Martes, 22 de noviembre, 2022
The decision by Türkiye’s highest appeals court to overturn baseless convictions of Amnesty International Türkiye’s Honorary Chair and three other human rights defenders is a huge relief, yet also highlights once more the politically motivated nature of the prosecutions, Amnesty International said today.
The ruling by the Court of Cassation on the convictions of Taner Kılıç, İdil Eser, Özlem Dalkıran and Günal Kurşun – four of 11 human rights defenders in the Büyükada case, who were convicted in July 2020 – comes more than five years after their initial arrests in the summer of 2017. Taner Kılıç’s case was quashed on the grounds of ‘incomplete investigation’ and referred back to the first instance court.
“Today’s ruling brings to an end a travesty of justice of spectacular proportions. While we are hugely relieved that the convictions have finally been quashed, the fact that the court has ruled that Taner’s case requires further investigation is disappointing,” said Agnès Callamard, Amnesty International’s Secretary General.

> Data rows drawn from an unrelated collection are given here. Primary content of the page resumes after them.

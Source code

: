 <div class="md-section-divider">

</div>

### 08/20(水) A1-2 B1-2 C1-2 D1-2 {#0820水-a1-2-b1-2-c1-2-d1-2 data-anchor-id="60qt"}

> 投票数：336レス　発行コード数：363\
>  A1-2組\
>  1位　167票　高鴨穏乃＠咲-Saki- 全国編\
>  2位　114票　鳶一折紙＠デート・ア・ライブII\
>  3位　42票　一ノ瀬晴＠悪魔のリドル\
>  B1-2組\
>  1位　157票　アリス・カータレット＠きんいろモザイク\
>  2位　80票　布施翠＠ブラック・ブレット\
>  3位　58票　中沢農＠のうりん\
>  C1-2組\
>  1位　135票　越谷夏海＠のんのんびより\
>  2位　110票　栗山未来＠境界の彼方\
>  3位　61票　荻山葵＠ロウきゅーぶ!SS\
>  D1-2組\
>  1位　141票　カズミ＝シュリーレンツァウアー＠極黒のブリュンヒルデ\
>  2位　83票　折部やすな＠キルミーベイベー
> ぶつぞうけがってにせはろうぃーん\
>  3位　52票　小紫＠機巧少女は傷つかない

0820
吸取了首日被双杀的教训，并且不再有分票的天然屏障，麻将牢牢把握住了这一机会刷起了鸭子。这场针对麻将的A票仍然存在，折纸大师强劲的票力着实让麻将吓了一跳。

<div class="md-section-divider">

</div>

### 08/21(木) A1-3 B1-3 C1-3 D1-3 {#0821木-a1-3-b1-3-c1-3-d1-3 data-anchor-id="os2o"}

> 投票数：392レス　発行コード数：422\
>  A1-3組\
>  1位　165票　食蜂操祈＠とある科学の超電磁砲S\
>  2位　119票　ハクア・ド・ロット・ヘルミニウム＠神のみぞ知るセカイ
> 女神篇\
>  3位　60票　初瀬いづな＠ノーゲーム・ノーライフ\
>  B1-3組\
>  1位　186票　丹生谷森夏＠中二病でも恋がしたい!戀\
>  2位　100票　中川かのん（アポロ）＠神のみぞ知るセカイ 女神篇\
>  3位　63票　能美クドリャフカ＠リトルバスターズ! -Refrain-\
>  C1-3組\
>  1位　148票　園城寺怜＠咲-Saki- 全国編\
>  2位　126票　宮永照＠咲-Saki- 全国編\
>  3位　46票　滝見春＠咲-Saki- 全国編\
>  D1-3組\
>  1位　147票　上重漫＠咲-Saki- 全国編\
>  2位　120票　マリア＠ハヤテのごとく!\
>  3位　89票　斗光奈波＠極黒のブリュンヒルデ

“For more than five years, we have watched the wheels of injustice grind as the baseless claims levelled against these four brave human rights defenders have been accepted as fact by successive courts. Today’s ruling reveals the true purpose of such politically motivated prosecutions: using the courts as a weapon to silence critical voices.”
Taner Kılıç, a refugee rights lawyer and Honorary Chair of Amnesty’s Türkiye section, was arrested in June 2017 and detained in prison for more than 14 months. Despite a complete lack of evidence, in July 2020, he was convicted of “membership of a terrorist organisation” and sentenced to six years and three months in prison. İdil Eser, Özlem Dalkıran and Günal Kurşun were all convicted for 25 months for “assisting a terrorist organisation” and spent more than three months in behind bars in 2017.
Over the course of 12 court hearings, every allegation levelled against the four human rights activists was repeatedly and comprehensively proven baseless, including in the state’s own police report.
In May, the European Court reaffirmed that the authorities in Türkiye did not have “any reasonable suspicion that Taner Kılıç had committed an offence”. It also found that his pre-trial detention under terrorism-related charges was “directly linked to his activity as a human rights defender”. This binding decision became final in October.
“Whilst we celebrate this decision today, we do not forget that across Türkiye many human rights defenders are languishing in jail, living in fear of arrest or facing similar unfounded prosecutions,” said Agnès Callamard.
“We will take strength from today’s victory. We will continue to stand with Taner until the end and to fight against the relentless curtailing of human rights in Türkiye, and on behalf of those who refuse to be silenced by the government’s threats.”
Taner Kılıç and Özlem Dalkıran are both founding members of Amnesty International Türkiye. Over the last 20 years, they have played a crucial role in defending human rights as part of the organisation, and also the wider human rights community in Türkiye.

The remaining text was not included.